Originally Posted by
nomadmax
The larger pulleys do need more chain length for the same gearing set up as the smaller pulleys, BUT they do not increase chain wrap/total capacity. Only a greater pulley distance center to center (ie a longer cage) will increase chain wrap/total capacity. The additional chain needed for the larger pulleys is used up going around the larger pulleys, ie the chain is functionally the same length as the smaller pulley set up. In fact, a larger pulley may decrease total cog capacity because the larger top pulley will come in contact with the cogs sooner. I would think that a Road Link could mitigate that but it won't increase capacity either, it just places the top pulley further from the cogs for interference sake.
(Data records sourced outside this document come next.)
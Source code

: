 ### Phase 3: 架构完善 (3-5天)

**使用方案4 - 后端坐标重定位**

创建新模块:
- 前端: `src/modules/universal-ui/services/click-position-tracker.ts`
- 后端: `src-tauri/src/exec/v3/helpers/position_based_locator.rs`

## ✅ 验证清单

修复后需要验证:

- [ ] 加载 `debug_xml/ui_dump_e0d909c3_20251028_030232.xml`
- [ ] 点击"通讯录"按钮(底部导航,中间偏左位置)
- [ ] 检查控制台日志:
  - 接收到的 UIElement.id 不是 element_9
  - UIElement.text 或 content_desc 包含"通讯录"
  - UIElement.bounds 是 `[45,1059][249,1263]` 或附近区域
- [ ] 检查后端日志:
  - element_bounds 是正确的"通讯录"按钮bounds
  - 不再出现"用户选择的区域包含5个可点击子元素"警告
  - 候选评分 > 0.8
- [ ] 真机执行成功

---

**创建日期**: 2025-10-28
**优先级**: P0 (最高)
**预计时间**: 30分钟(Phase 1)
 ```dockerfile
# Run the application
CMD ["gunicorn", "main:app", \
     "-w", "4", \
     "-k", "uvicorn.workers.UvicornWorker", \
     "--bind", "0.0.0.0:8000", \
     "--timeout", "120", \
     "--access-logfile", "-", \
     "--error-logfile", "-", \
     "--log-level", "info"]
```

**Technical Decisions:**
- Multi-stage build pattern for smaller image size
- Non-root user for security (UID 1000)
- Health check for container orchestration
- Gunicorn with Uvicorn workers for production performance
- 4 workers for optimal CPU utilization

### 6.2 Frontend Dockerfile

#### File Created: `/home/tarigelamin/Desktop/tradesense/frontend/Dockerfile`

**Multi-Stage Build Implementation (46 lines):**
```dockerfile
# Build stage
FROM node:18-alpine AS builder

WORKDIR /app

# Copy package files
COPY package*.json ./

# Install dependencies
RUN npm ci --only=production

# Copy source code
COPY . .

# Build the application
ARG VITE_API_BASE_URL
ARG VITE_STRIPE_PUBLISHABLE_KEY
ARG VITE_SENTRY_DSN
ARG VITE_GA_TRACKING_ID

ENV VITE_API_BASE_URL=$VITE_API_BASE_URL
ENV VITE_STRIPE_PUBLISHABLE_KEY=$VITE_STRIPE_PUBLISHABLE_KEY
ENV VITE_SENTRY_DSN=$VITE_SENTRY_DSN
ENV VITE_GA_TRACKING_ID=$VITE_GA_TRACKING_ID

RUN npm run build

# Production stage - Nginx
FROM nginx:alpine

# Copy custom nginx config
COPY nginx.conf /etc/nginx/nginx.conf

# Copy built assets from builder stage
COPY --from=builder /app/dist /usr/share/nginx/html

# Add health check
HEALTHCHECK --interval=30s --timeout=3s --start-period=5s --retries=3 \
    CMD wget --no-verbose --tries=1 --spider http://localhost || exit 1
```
My guess is, the selling point is that the chain doesn't travel as torturous a route as it does with smaller pulleys, ie doesn't bend as much going around them so it provides less friction loss.
Not quite true. Think about the limit at the Big/Big combo, a gear we try not to use much, but it should shift into without breaking anything. When you're straining the wrap capacity of the mech, in big-big the chain is almost straight, not wrapping around the pulleys much if any. So that's why big pulleys increase total chain wrap, because you're comparing the wrapped state in small-small to an almost straight chain.
Another reason the big pulleys reduce friction loss is that they turn more slowly. Whatever superduper bearings you put in 'em, you can use those same bearings in a small or large pulley, so it's not a question of bearing quality. The bigger radius does make each link go through a smaller angle change though, as you said, so you pick up a tiny friction decrease there too. The total friction change from both sources is small but it adds up on a long ride or a performance-critical one like time trial.
Downside is pretty much just weight, and maybe looking funny, but otherwise it's all upside, unless I'm missing something.